Sepanjang perjalanan menuju kampung Sungai Rosat, hamparan sawit menjadi suguhan pemandangan yang tak biasa. Hampir di samping kiri dan kanan jalan, hanya sawit yang dapat ditemui. Pemandangan itu semakin kental. Tak kala beberapa truk mondar-mandir, mengangkut ribuan tandan sawit. Tandan sawit itu diangkut dan kemudian dibawa ke pabrik pengolahan minyak sawit (PMS). Di wilayah itu ada PMS Rimba Belian.
Lajunya truk-truk pengangkut buah sawit, membuat jalan begitu berdebu. Walaupun di musim hujan, tapi debu-debu tak henti bertebaran. Tak dapat dibayangkan bagaimana amuk debu-debu saat musim kemarau. Debu-debu itu tak hanya telah mengganggu kenyamanan perjalanan, tapi akan menjadi ancaman serius bagi kesehatan para pengguna jalan. Apalagi bagi masyarakat yang mendiami wilayah sekitar perkebunan. Contohnya saja masyarakat Sungai Rosat. Meski masyarakatnya telah terbiasa, tapi keluhan akan keadaan itu terus terbesit.
Memasuki kampung Sungai Rosat, hamparan pohon sawit seakan tak pernah habis. Sekilas, sawit-sawit itu seperti telah bercengkrama dengan masyarakat setempat. Sawit-sawit tumbuh dan mengisi setiap sisi lingkungan. Di belakang, di samping, dan di halaman depan rumah. Hampir tak ada lahan kosong yang tak ada sawitnya. Pohon sawit seakan dengan sombong berdiri, menegaskan kekuasaannya terhadap masyarakat pemilik lahan.

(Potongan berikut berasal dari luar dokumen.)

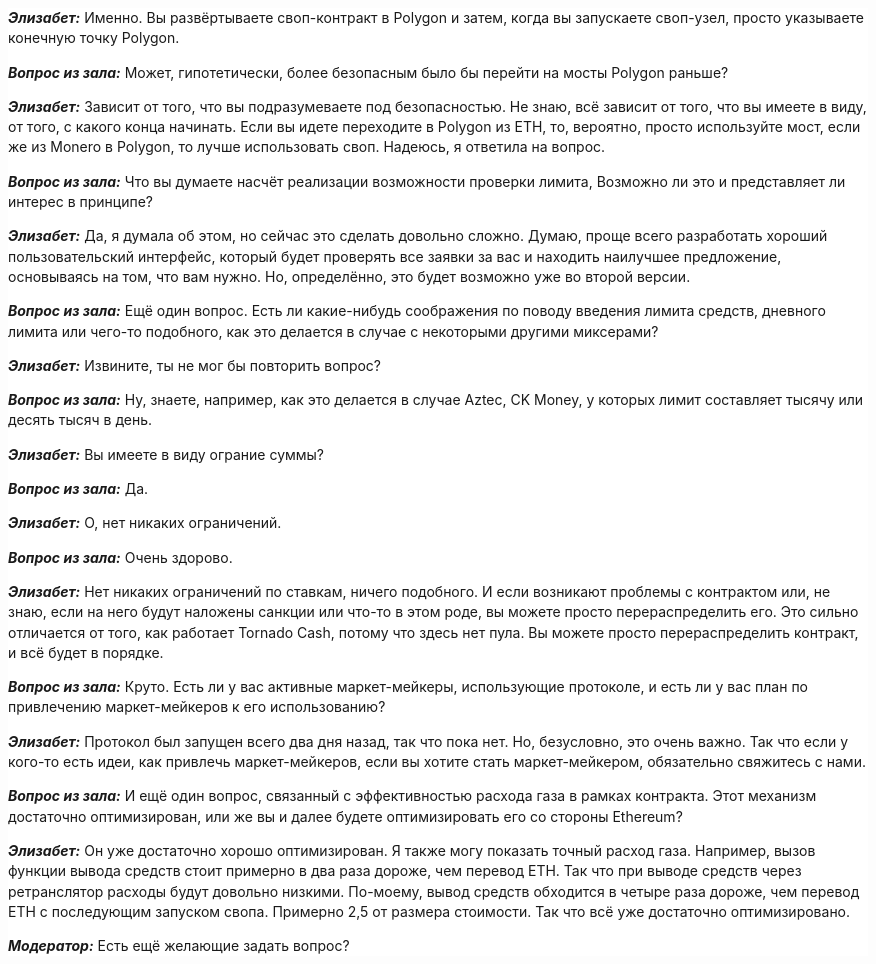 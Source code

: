 _**Элизабет:**_ Именно. Вы развёртываете своп-контракт в Polygon и затем, когда вы запускаете своп-узел, просто указываете конечную точку Polygon.

_**Вопрос из зала:**_ Может, гипотетически, более безопасным было бы перейти на мосты Polygon раньше?

_**Элизабет:**_ Зависит от того, что вы подразумеваете под безопасностью. Не знаю, всё зависит от того, что вы имеете в виду, от того, с какого конца начинать. Если вы идете переходите в Polygon из ETH, то, вероятно, просто используйте мост, если же из Monero в Polygon, то лучше использовать своп. Надеюсь, я ответила на вопрос.

_**Вопрос из зала:**_ Что вы думаете насчёт реализации возможности проверки лимита, Возможно ли это и представляет ли интерес в принципе?

_**Элизабет:**_ Да, я думала об этом, но сейчас это сделать довольно сложно. Думаю, проще всего разработать хороший пользовательский интерфейс, который будет проверять все заявки за вас и находить наилучшее предложение, основываясь на том, что вам нужно. Но, определённо, это будет возможно уже во второй версии.

_**Вопрос из зала:**_ Ещё один вопрос. Есть ли какие-нибудь соображения по поводу введения лимита средств, дневного лимита или чего-то подобного, как это делается в случае с некоторыми другими миксерами?

_**Элизабет:**_ Извините, ты не мог бы повторить вопрос?

_**Вопрос из зала:**_ Ну, знаете, например, как это делается в случае Aztec, CK Money, у которых лимит составляет тысячу или десять тысяч в день.

_**Элизабет:**_ Вы имеете в виду ограние суммы?

_**Вопрос из зала:**_ Да.

_**Элизабет:**_ О, нет никаких ограничений.

_**Вопрос из зала:**_ Очень здорово.

_**Элизабет:**_ Нет никаких ограничений по ставкам, ничего подобного. И если возникают проблемы с контрактом или, не знаю, если на него будут наложены санкции или что-то в этом роде, вы можете просто перераспределить его. Это сильно отличается от того, как работает Tornado Cash, потому что здесь нет пула. Вы можете просто перераспределить контракт, и всё будет в порядке.

_**Вопрос из зала:**_ Круто. Есть ли у вас активные маркет-мейкеры, использующие протоколе, и есть ли у вас план по привлечению маркет-мейкеров к его использованию?

_**Элизабет:**_ Протокол был запущен всего два дня назад, так что пока нет. Но, безусловно, это очень важно. Так что если у кого-то есть идеи, как привлечь маркет-мейкеров, если вы хотите стать маркет-мейкером, обязательно свяжитесь с нами.

_**Вопрос из зала:**_ И ещё один вопрос, связанный с эффективностью расхода газа в рамках контракта. Этот механизм достаточно оптимизирован, или же вы и далее будете оптимизировать его со стороны Ethereum?

_**Элизабет:**_ Он уже достаточно хорошо оптимизирован. Я также могу показать точный расход газа. Например, вызов функции вывода средств стоит примерно в два раза дороже, чем перевод ETH. Так что при выводе средств через ретранслятор расходы будут довольно низкими. По-моему, вывод средств обходится в четыре раза дороже, чем перевод ETH с последующим запуском свопа. Примерно 2,5 от размера стоимости. Так что всё уже достаточно оптимизировано.

_**Модератор:**_ Есть ещё желающие задать вопрос?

Perluasan areal perkebunan sawit belakangan ini, memang telah membuat masyarakat Sungai Rosat kehilangan lahan pribadinya. Itu terjadi sejak lama. Warga tak menyangka kondisi akan terjadi separah ini. Kondisi itu yang akhirnya membuat warga terbiasa. Terbiasa dengan segala keterbatasan dan kekurangan.
Tak hanya lahan yang hilang. Masih banyak hal lain yang harus dialami warga. Penderitaan dan kesengsaraan, terus menghantui hidup mereka. Rasa itu seakan tak pernah lekang oleh waktu. Terus menghantui, dan berharap akan ada jalan keluar di kemudian hari.

Sungai yang Mengering
Jangan kira krisis air hanya terjadi di kota-kota besar saja. Di perkampungan yang masih lekat dengan nuansa alam, air bersih saja begitu sulit dicari. Baik di musim kemarau maupun musim hujan. Keadaan ituh yang sedang terjadi di kampung Sungai Rosat. Sungai-sungai di sekitar kampung telah habis mengering. Kini, masyarakatnya harus susah payah mencari air bersih. Baik untuk mandi, maupun mencukupi kebutuhan sehari-hari.

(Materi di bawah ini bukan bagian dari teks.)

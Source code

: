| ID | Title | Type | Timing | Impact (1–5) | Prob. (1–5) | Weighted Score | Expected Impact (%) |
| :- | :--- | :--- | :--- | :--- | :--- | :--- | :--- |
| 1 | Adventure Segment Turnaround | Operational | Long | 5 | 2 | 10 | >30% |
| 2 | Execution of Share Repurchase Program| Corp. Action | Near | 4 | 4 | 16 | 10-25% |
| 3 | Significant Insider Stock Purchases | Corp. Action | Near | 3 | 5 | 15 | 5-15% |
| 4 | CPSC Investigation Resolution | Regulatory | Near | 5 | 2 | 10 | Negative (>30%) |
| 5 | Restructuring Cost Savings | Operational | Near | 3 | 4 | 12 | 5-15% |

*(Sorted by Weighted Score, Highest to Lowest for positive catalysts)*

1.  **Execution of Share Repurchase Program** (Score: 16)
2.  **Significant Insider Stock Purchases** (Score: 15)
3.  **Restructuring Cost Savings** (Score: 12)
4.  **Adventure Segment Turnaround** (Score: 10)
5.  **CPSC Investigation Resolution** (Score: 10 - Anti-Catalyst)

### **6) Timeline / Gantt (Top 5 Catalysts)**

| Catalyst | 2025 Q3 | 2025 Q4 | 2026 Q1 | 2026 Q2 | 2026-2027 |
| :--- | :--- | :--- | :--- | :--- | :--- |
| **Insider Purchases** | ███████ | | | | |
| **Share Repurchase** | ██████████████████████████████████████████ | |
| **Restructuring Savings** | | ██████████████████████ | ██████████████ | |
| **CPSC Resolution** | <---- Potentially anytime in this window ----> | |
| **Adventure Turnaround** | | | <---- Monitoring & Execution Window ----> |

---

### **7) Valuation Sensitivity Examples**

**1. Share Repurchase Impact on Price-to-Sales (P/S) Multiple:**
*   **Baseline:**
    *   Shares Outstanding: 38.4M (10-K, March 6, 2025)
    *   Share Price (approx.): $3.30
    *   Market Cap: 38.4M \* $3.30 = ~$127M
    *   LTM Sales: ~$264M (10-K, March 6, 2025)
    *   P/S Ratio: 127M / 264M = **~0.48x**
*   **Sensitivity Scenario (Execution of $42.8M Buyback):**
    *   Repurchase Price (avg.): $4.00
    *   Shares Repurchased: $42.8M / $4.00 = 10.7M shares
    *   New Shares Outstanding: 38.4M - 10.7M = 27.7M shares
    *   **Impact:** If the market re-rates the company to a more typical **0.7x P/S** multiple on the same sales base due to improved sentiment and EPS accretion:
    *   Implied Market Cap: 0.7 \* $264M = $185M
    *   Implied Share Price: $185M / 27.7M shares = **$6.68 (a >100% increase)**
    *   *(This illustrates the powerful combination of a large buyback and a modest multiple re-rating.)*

Hujan baru saja selesai mengguyur bumi. Tapi, langit masih mendung. Begitupun angin, berhembus dengan kencang. Tampaknya, akan turun hujan susulan. Seorang ibu terlihat sibuk menyiapkan ember, sebagai penadah air hujan. Sesekali, ibu itu memandang ke langit. Dengan sebuah harapan akan turun hujan lagi. Ibu itu,  contoh dari sebagian besar masyarakat Sungai Rosat yang begitu berharap memperoleh persediaan air bersih yang cukup untuk memenuhi kebutuhan hidup sehari-hari.  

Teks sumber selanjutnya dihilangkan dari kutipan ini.